**Saved data entries**:
=-=-=
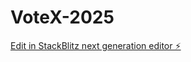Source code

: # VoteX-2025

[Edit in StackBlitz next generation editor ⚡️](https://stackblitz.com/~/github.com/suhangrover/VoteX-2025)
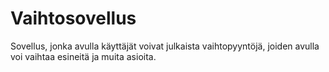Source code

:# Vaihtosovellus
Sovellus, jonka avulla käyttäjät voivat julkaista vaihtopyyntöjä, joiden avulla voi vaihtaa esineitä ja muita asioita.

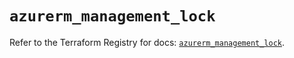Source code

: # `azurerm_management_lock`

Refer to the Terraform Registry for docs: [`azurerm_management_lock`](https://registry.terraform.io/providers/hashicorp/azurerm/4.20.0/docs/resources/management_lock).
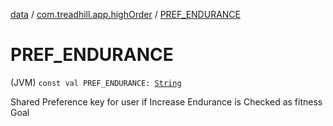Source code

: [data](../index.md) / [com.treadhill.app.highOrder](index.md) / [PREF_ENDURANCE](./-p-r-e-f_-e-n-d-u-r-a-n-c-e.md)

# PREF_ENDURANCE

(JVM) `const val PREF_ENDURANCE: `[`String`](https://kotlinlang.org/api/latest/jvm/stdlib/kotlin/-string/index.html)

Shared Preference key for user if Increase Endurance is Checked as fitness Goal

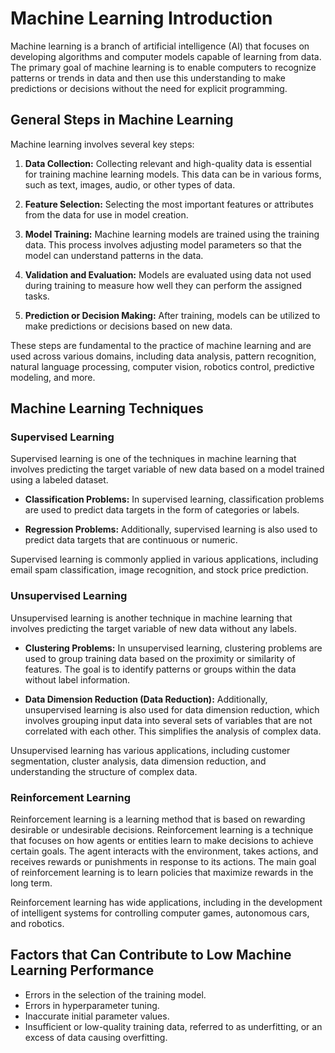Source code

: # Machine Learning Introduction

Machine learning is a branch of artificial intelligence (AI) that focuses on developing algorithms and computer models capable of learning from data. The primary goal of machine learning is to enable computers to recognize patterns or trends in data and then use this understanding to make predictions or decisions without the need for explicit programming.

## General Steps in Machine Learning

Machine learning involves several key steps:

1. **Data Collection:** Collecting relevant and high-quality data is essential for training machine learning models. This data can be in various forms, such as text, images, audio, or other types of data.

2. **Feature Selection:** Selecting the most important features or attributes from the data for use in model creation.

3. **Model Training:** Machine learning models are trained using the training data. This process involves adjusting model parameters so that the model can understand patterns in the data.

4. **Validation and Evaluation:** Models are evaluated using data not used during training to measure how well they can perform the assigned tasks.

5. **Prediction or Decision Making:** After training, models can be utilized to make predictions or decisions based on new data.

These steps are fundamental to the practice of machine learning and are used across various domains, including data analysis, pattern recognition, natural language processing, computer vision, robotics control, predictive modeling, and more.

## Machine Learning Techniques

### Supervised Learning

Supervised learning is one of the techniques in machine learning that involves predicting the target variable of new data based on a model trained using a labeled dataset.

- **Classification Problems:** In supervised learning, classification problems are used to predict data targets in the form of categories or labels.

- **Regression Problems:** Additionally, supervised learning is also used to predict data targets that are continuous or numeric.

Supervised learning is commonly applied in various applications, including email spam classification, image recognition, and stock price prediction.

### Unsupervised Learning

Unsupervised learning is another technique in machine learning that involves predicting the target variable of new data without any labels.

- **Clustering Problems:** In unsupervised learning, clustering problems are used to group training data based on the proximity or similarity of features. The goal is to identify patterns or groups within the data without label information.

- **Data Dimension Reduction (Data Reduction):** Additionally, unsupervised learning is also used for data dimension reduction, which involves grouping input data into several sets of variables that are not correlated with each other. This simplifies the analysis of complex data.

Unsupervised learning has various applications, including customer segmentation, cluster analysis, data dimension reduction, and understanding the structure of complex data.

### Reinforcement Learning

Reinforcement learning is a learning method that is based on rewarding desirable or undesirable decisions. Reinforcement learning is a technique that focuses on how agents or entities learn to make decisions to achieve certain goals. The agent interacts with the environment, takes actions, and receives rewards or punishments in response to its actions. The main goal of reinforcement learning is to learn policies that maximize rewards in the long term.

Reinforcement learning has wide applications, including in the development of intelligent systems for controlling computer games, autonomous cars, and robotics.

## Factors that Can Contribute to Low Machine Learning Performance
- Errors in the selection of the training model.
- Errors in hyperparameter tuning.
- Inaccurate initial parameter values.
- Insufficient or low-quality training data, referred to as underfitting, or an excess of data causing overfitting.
=-=-=
**EXERCISE**: Each entry, start to finish, goes into your copy exactly; the pictures stay out.

**RESPONSE AREA**:
Source code

: # VoteX-2025

[Edit in StackBlitz next generation editor ⚡️](https://stackblitz.com/~/github.com/suhangrover/VoteX-2025)
Source code

:# Vaihtosovellus
Sovellus, jonka avulla käyttäjät voivat julkaista vaihtopyyntöjä, joiden avulla voi vaihtaa esineitä ja muita asioita.

Source code

: # `azurerm_management_lock`

Refer to the Terraform Registry for docs: [`azurerm_management_lock`](https://registry.terraform.io/providers/hashicorp/azurerm/4.20.0/docs/resources/management_lock).
Source code

: [data](../index.md) / [com.treadhill.app.highOrder](index.md) / [PREF_ENDURANCE](./-p-r-e-f_-e-n-d-u-r-a-n-c-e.md)

# PREF_ENDURANCE

(JVM) `const val PREF_ENDURANCE: `[`String`](https://kotlinlang.org/api/latest/jvm/stdlib/kotlin/-string/index.html)

Shared Preference key for user if Increase Endurance is Checked as fitness Goal

Source code

: # Machine Learning Introduction

Machine learning is a branch of artificial intelligence (AI) that focuses on developing algorithms and computer models capable of learning from data. The primary goal of machine learning is to enable computers to recognize patterns or trends in data and then use this understanding to make predictions or decisions without the need for explicit programming.

## General Steps in Machine Learning

Machine learning involves several key steps:

1. **Data Collection:** Collecting relevant and high-quality data is essential for training machine learning models. This data can be in various forms, such as text, images, audio, or other types of data.

2. **Feature Selection:** Selecting the most important features or attributes from the data for use in model creation.

3. **Model Training:** Machine learning models are trained using the training data. This process involves adjusting model parameters so that the model can understand patterns in the data.

4. **Validation and Evaluation:** Models are evaluated using data not used during training to measure how well they can perform the assigned tasks.

5. **Prediction or Decision Making:** After training, models can be utilized to make predictions or decisions based on new data.

These steps are fundamental to the practice of machine learning and are used across various domains, including data analysis, pattern recognition, natural language processing, computer vision, robotics control, predictive modeling, and more.

## Machine Learning Techniques

### Supervised Learning

Supervised learning is one of the techniques in machine learning that involves predicting the target variable of new data based on a model trained using a labeled dataset.

- **Classification Problems:** In supervised learning, classification problems are used to predict data targets in the form of categories or labels.

- **Regression Problems:** Additionally, supervised learning is also used to predict data targets that are continuous or numeric.

Supervised learning is commonly applied in various applications, including email spam classification, image recognition, and stock price prediction.

### Unsupervised Learning

Unsupervised learning is another technique in machine learning that involves predicting the target variable of new data without any labels.

- **Clustering Problems:** In unsupervised learning, clustering problems are used to group training data based on the proximity or similarity of features. The goal is to identify patterns or groups within the data without label information.

- **Data Dimension Reduction (Data Reduction):** Additionally, unsupervised learning is also used for data dimension reduction, which involves grouping input data into several sets of variables that are not correlated with each other. This simplifies the analysis of complex data.

Unsupervised learning has various applications, including customer segmentation, cluster analysis, data dimension reduction, and understanding the structure of complex data.

### Reinforcement Learning

Reinforcement learning is a learning method that is based on rewarding desirable or undesirable decisions. Reinforcement learning is a technique that focuses on how agents or entities learn to make decisions to achieve certain goals. The agent interacts with the environment, takes actions, and receives rewards or punishments in response to its actions. The main goal of reinforcement learning is to learn policies that maximize rewards in the long term.

Reinforcement learning has wide applications, including in the development of intelligent systems for controlling computer games, autonomous cars, and robotics.

## Factors that Can Contribute to Low Machine Learning Performance
- Errors in the selection of the training model.
- Errors in hyperparameter tuning.
- Inaccurate initial parameter values.
- Insufficient or low-quality training data, referred to as underfitting, or an excess of data causing overfitting.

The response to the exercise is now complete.